2. Vlokkentest (cellen uit het placenta) en vruchtwaterpunctie (cellen uit het vruchtwater): een arts onderzoekt de chromosomen (DNA) in de celkern van de cellen van het ongeboren kindje. 

Slide 11 - Tekstslide

Leerdoelen
1. Je kunt uitleggen wanneer een vrouw zwanger is.
2. Je kunt uitleggen hoe een kind groeit in de baarmoeder
3. Je kunt uitleggen hoe de bevalling gaat.
4.Je kunt uitleggen hoe zwangere vrouwen de baby laten onderzoeken.
5. Je kunt uitleggen hoe een tweeling ontstaat. 

Slide 12 - Tekstslide

Tweeling

Slide 13 - Tekstslide

Placenta of placenta's?
Bij een 2-eiige tweeling; altijd twee placenta's.
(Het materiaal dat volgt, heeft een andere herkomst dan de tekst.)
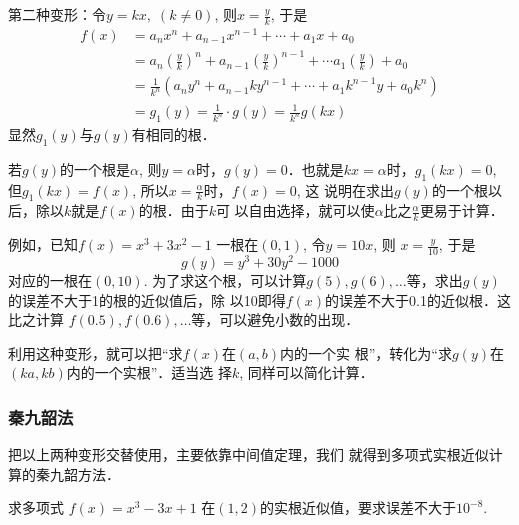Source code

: 第二种变形：令$y=kx,\; (k\ne 0)$, 则$x=\frac{y}{k}$, 于是
\[\begin{split}
    f(x)&=a_nx^n+a_{n-1}x^{n-1}+\cdots+a_1x+a_0\\
    &=a_n\left(\frac{y}{k}\right)^n+a_{n-1}\left(\frac{y}{k}\right)^{n-1}+\cdots a_1\left(\frac{y}{k}\right)+a_0\\
    &=\frac{1}{k^n}\left(a_ny^n+a_{n-1}ky^{n-1}+\cdots +a_1k^{n-1}y+a_0 k^n\right)\\
    &=g_1(y)=\frac{1}{k^n}\cdot g(y)=\frac{1}{k^n}g(kx)
\end{split} \]
显然$g_1(y)$与$g(y)$有相同的根．

若$g(y)$的一个根是$\alpha$, 则$y=\alpha$时，$g(y)=0$．也就是$kx=\alpha$时，$g_1(kx)=0$, 但$g_1(kx)=f(x)$, 所以$x=\frac{\alpha}{k}$时，$f(x)=0$, 这
说明在求出$g(y)$的一个根以后，除以$k$就是$f(x)$的根．由于$k$可
以自由选择，就可以使$\alpha$比之$\frac{\alpha}{k}$更易于计算．

例如，已知$f(x)=x^3+3x^2-1$
一根在$(0,1)$, 令$y=10x$, 则
$x=\frac{y}{10}$, 于是
\[g(y)=y^3+30y^2-1000\]
对应的一根在$(0,10)$. 为了求这个根，可以计算$g(5),
g(6),\ldots$等，求出$g(y)$的误差不大于1的根的近似值后，除
以10即得$f(x)$的误差不大于0.1的近似根．这比之计算
$f(0.5),f(0.6),\ldots$等，可以避免小数的出现．

利用这种变形，就可以把“求$f(x)$在$(a,b)$内的一个实
根”，转化为“求$g(y)$在$(ka,kb)$内的一个实根”．适当选
择$k$, 同样可以简化计算．

\subsubsection{秦九韶法}

把以上两种变形交替使用，主要依靠中间值定理，我们
就得到多项式实根近似计算的秦九韶方法．

\begin{example}
    求多项式
$f(x)=x^3-3x+1$
在$(1,2)$的实根近似值，要求误差不大于$10^{-8}$.
\end{example}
Een 1-eiige tweeling kan 1 of of 2 placenta's hebben. Is de splitsing vóór innesteling dan 2 placenta's. Is de splitsing ná innesteling 1 placenta.

Slide 14 - Tekstslide

Paragraaf 10.3
Leerdoelen
1. Je kunt de verschillende levensfasen benoemen
2. Je kunt uitleggen welke hormonen ervoor zorger dat iemand een puber wordt. 

Slide 15 - Tekstslide

Levensfasen
Levensfasen: de verschillende fasen in een mensenleven.

Er vindt in de verschillende fasen veranderingen plaats: ontwikkeling

- Lichamelijke ontwikkeling: lichaam verandert of je leert je lichaam te gebruiken.

- Geestelijke ontwikkeling: je leert met je hersenen. 

Slide 16 - Tekstslide

Paragraaf 10.3
Leerdoelen
1. Je kunt de verschillende levensfasen benoemen
2. Je kunt uitleggen welke hormonen ervoor zorger dat iemand een puber wordt. 

Slide 17 - Tekstslide

Hypofyse
Hormonen worden gemaakt in hormoonklieren. 

De hypofyse maakt het groeihormoon (groeispurt)

EN maakt een hormoon dat de geslachtsorganen aanzet tot het maken van hormonen. Bij jongens de teelballen, testosteron, voor het maken van zaadcellen en bij meiden de eierstokken, oestrogeen, voor het rijpen van een eicel.